Tijdens de 14e eeuw, de Mexica indianenstam ingevoerd van het dal van Mexico en de stad van Tenochtitlan gesticht. Hoewel de Mexica deed het niet verwijzen naar zichzelf als "Azteekse", de term "Azteekse" historisch geldt voor hen en voor soortgelijke Nahuatl-sprekende groepen die in de buurt van de Azteken in Centraal Mexico leefde. De Azteken een van de meest krachtige imperiums van pre-Columbiaans Amerika gebouwd, maar hun beschaving ingestort na de Spaanse verovering in de 16e eeuw.
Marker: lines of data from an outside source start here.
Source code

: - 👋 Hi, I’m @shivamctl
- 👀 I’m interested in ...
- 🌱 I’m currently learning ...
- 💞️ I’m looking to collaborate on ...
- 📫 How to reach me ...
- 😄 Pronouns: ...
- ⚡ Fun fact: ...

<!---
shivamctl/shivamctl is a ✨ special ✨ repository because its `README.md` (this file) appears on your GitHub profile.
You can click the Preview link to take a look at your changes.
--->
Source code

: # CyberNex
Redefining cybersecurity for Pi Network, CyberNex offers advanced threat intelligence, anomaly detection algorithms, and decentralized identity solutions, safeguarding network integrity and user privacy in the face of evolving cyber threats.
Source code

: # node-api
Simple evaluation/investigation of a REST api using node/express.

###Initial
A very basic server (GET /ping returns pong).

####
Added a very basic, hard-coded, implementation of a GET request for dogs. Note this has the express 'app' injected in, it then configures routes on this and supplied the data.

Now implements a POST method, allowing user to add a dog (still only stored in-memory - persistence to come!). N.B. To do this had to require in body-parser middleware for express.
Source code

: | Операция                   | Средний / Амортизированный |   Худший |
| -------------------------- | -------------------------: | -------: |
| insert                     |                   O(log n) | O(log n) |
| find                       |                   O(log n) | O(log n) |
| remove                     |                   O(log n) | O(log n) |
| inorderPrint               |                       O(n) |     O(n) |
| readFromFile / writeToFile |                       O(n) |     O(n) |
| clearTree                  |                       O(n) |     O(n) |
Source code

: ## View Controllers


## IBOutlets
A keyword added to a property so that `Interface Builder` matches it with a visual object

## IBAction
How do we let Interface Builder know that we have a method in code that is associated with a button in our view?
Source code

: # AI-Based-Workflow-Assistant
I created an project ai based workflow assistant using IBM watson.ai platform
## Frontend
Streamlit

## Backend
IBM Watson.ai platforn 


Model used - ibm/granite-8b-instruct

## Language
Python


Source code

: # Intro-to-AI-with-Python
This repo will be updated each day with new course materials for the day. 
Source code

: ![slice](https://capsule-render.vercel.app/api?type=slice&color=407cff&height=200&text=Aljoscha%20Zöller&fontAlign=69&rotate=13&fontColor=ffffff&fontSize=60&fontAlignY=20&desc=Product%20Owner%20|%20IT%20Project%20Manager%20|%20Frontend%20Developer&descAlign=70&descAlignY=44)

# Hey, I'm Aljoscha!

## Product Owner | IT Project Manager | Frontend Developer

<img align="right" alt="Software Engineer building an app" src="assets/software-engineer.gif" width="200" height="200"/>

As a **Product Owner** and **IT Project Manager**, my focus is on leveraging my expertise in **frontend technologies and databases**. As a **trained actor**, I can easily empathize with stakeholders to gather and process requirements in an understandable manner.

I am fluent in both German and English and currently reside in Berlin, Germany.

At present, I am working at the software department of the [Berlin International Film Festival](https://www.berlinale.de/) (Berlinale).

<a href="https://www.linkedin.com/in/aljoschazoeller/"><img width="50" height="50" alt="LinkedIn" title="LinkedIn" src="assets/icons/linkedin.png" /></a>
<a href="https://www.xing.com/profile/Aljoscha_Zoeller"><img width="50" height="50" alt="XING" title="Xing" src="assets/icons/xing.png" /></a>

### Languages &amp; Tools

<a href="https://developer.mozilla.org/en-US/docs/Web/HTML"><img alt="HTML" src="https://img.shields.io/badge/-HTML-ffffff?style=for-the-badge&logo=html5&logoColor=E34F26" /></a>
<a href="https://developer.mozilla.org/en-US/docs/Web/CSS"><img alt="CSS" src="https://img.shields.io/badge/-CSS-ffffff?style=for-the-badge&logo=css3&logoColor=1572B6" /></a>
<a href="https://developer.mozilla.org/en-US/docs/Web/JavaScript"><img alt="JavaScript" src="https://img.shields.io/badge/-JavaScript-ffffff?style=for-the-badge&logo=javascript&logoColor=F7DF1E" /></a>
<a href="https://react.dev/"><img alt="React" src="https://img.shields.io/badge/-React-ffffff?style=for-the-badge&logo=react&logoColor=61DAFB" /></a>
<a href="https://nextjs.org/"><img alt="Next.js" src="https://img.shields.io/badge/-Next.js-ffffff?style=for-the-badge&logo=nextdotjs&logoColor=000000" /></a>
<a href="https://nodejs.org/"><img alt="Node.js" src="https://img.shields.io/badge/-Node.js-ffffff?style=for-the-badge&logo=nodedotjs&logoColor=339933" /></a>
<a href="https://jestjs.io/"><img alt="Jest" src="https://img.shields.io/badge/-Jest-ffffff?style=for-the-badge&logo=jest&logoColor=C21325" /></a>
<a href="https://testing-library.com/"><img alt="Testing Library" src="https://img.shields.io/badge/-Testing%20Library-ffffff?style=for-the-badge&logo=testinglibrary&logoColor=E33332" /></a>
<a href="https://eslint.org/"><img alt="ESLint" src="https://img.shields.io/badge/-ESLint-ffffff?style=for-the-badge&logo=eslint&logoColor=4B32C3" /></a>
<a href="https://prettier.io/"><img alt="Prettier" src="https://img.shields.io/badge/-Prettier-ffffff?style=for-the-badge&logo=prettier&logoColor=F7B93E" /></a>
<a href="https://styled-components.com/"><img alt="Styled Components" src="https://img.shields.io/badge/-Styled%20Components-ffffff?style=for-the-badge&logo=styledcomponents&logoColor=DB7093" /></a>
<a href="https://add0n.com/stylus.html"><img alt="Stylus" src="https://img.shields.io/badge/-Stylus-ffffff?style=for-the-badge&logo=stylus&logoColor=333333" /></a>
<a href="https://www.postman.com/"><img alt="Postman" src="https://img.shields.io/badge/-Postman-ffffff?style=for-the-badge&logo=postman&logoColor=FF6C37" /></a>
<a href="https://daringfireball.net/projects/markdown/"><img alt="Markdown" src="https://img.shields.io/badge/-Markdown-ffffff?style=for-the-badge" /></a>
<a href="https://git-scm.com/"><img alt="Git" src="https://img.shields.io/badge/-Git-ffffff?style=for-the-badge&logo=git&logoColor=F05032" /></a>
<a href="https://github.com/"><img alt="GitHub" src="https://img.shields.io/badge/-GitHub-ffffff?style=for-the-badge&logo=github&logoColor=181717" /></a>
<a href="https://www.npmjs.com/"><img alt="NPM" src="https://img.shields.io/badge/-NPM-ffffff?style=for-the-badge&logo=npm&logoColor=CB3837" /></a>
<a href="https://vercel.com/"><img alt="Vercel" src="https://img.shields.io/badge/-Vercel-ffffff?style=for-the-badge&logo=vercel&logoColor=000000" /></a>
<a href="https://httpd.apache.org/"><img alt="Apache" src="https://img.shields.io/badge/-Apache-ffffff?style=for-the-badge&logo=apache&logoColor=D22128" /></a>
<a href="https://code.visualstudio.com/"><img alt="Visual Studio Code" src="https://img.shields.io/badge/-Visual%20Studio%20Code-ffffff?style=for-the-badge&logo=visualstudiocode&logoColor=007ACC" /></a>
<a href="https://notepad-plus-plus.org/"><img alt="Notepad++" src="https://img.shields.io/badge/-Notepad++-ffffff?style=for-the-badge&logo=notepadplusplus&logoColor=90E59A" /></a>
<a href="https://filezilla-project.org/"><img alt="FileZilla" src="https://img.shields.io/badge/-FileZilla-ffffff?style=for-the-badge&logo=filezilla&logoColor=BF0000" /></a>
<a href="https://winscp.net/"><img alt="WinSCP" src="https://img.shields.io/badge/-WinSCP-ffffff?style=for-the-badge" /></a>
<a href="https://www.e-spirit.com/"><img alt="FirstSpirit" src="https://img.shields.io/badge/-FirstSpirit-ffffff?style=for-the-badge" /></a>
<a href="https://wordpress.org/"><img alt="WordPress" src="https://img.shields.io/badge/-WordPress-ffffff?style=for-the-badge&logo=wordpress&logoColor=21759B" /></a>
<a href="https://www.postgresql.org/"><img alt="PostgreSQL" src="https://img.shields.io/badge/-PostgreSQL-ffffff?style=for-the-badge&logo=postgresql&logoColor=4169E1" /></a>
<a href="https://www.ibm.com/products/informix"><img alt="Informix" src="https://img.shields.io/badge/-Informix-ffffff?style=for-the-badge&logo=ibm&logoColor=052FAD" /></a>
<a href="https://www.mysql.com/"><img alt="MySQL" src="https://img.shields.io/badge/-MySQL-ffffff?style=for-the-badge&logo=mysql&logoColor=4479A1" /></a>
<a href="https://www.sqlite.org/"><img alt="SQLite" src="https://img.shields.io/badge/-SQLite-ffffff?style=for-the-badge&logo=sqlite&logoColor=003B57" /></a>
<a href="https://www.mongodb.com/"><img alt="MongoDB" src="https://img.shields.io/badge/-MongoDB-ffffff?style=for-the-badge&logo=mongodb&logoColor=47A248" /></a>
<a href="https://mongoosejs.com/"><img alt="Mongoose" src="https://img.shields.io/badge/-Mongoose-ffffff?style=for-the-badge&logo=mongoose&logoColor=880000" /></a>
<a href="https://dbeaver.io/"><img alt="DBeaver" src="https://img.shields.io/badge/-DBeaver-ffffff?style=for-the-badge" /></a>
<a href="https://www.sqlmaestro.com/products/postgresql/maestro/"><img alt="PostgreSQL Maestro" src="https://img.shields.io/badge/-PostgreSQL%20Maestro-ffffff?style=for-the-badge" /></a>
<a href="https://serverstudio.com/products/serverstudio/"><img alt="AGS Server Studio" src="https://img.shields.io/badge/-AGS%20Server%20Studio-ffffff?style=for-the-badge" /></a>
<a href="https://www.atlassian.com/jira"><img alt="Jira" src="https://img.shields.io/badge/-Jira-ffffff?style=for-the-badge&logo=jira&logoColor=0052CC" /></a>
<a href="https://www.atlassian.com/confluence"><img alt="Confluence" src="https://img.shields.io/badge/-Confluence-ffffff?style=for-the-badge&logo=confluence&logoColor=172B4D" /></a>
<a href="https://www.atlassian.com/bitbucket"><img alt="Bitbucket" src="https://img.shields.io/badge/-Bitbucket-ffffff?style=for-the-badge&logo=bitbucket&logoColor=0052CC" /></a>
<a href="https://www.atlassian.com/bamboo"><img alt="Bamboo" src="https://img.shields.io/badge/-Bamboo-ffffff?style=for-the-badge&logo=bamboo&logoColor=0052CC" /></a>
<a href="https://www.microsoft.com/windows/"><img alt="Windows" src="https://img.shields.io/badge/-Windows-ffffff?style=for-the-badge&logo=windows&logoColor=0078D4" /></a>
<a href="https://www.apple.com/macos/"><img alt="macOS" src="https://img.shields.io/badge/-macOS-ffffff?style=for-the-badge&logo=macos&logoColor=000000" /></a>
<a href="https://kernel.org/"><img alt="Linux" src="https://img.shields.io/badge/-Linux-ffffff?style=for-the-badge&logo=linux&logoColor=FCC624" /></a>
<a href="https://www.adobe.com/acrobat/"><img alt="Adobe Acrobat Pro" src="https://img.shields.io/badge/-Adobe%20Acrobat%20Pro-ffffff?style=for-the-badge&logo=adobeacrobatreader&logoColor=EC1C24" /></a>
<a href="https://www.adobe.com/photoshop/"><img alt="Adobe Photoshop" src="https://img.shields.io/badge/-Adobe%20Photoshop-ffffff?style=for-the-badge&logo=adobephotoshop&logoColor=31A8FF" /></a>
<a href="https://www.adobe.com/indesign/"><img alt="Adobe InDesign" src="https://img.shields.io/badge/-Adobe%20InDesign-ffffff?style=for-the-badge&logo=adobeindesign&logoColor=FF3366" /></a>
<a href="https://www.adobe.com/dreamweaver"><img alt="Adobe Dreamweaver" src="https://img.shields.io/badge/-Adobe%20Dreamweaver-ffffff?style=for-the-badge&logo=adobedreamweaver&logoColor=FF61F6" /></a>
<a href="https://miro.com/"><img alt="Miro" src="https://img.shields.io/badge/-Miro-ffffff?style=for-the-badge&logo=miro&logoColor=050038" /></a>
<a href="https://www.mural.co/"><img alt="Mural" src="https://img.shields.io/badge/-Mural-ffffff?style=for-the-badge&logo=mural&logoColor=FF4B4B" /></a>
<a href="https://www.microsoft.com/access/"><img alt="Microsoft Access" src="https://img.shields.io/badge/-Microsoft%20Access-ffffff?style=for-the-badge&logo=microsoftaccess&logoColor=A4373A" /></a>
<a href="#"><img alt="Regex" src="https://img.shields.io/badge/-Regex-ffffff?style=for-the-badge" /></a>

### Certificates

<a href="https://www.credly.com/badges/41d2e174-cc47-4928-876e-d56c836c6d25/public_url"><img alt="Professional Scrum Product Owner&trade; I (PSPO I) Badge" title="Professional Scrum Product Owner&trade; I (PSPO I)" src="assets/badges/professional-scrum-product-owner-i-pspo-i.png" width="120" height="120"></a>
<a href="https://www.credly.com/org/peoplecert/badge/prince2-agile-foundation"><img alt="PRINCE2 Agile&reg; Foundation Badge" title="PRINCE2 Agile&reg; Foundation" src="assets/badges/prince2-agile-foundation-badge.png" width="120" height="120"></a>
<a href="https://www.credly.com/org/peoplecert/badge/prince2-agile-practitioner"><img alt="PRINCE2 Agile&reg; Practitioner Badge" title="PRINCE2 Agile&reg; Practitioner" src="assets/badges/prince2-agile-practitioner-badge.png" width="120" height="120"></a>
Het Azteekse volk ontwikkelde een complexe religie die bestond van uitgebreide rituelen, mythologieën en een grote pantheon van goden.
Goden
Volgens de "Grote imperiums van de afgelopen: rijk van de Azteken" door Barbara A. Somervill, de Azteken hadden honderden godinnen en goden, maar er waren bepaalde primaire goden ze boven anderen aanbaden. Huitzilopochtli was de beschermheilige god van de Azteken en een god van de zon, de dag en het zuiden. Andere primaire mannelijke goden waren Quetzalcoatl, een god van priesters, leren en beschaving en Tezcatlipoca, een god die oorlog, dood en magic voorzat. Als de moeder van de goden, de godin Coatlicue gaf geboorte aan de sterren en de maan en werd gekoppeld aan zowel leven en dood. De godin Chalchiuhtlicue had macht over meren, rivieren, beken en overstromingen, terwijl de maïs godin Chicomecoatl de Azteken voorzien van voedsel en voeding.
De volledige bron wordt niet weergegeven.